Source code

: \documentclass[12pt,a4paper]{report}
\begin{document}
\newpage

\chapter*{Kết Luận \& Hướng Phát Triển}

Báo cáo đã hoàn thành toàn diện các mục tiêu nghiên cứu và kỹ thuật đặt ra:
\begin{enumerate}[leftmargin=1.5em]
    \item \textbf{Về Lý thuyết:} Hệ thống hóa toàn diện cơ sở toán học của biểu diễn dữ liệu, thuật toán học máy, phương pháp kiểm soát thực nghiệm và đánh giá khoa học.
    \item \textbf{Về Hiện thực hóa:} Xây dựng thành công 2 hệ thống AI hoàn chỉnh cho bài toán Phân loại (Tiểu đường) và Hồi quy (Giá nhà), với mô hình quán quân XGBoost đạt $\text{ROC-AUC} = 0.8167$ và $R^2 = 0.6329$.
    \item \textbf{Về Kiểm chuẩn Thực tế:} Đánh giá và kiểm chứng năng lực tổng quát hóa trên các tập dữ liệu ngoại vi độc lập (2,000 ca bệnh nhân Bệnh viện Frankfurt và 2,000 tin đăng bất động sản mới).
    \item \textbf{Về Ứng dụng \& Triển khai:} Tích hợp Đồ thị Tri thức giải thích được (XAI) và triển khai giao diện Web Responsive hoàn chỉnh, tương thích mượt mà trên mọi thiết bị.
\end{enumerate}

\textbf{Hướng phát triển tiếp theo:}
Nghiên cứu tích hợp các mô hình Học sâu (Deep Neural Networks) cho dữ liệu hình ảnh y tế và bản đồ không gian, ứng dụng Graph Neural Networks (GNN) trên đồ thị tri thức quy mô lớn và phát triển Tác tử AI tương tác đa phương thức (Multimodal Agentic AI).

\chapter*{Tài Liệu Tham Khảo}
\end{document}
* * *
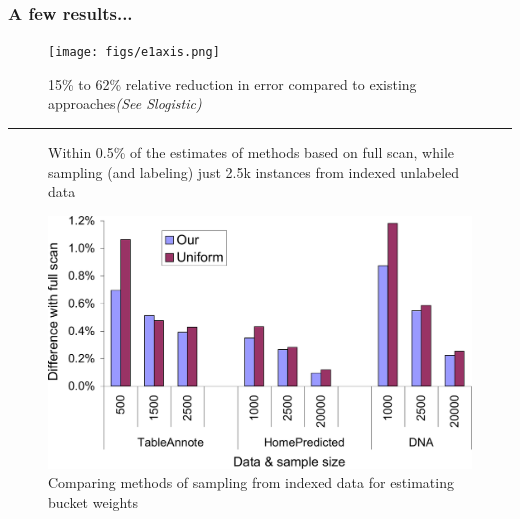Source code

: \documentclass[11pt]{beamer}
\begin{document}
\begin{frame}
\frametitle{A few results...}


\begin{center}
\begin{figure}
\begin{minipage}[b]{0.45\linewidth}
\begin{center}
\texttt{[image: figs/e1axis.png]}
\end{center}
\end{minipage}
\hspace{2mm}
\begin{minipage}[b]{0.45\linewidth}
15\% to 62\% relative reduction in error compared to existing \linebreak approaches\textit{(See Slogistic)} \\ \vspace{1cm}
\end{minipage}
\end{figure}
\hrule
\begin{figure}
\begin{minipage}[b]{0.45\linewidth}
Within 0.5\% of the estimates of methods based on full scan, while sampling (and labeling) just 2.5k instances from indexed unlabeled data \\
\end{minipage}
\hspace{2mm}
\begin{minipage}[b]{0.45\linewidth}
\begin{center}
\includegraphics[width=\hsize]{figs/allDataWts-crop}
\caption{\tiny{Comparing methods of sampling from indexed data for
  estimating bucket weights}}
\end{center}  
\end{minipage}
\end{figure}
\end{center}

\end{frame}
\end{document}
--
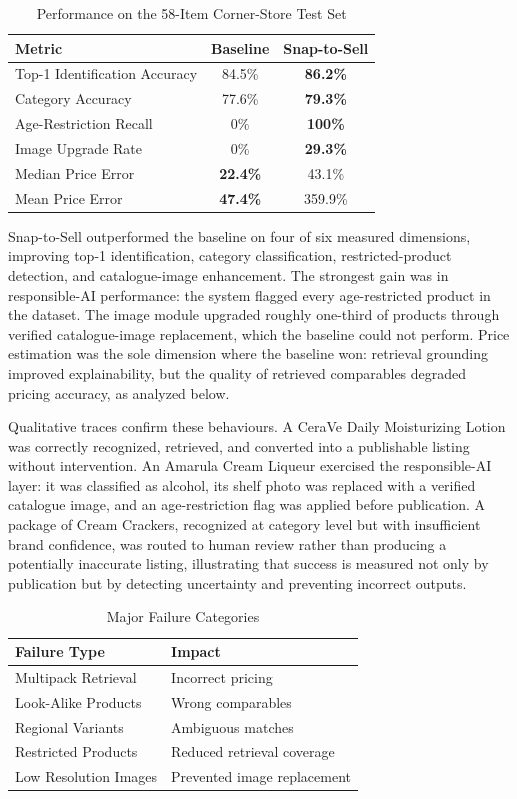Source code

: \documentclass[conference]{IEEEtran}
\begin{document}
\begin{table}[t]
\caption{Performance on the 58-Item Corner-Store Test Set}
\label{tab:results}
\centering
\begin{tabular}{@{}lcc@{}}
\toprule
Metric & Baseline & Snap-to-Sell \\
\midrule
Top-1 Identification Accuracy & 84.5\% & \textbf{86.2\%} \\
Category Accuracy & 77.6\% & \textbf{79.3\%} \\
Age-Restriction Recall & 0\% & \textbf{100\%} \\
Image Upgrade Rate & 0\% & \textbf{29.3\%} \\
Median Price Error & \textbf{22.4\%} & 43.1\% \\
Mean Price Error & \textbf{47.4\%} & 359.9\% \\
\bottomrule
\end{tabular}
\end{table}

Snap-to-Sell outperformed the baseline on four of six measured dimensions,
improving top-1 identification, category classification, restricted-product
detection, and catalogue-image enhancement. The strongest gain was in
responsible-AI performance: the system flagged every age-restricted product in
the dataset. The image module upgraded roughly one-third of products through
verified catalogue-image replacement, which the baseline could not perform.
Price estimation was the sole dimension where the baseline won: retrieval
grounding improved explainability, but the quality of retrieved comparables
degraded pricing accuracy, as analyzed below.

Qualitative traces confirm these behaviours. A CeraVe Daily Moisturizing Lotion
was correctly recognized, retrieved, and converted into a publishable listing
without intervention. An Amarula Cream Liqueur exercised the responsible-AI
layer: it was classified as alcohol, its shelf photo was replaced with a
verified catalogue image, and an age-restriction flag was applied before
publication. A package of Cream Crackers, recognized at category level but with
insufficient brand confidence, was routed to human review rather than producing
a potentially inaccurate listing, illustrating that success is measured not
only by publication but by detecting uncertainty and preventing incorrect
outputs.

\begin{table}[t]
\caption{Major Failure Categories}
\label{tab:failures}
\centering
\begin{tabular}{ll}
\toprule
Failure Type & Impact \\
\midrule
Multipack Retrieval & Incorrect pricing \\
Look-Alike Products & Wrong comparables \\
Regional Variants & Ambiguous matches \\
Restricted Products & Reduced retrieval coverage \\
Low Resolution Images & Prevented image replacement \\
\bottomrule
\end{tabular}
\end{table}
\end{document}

PROBLEM DETAILS.
If a line of the listing contains the word "tabular", count it, then state only the total.

REPLY.
4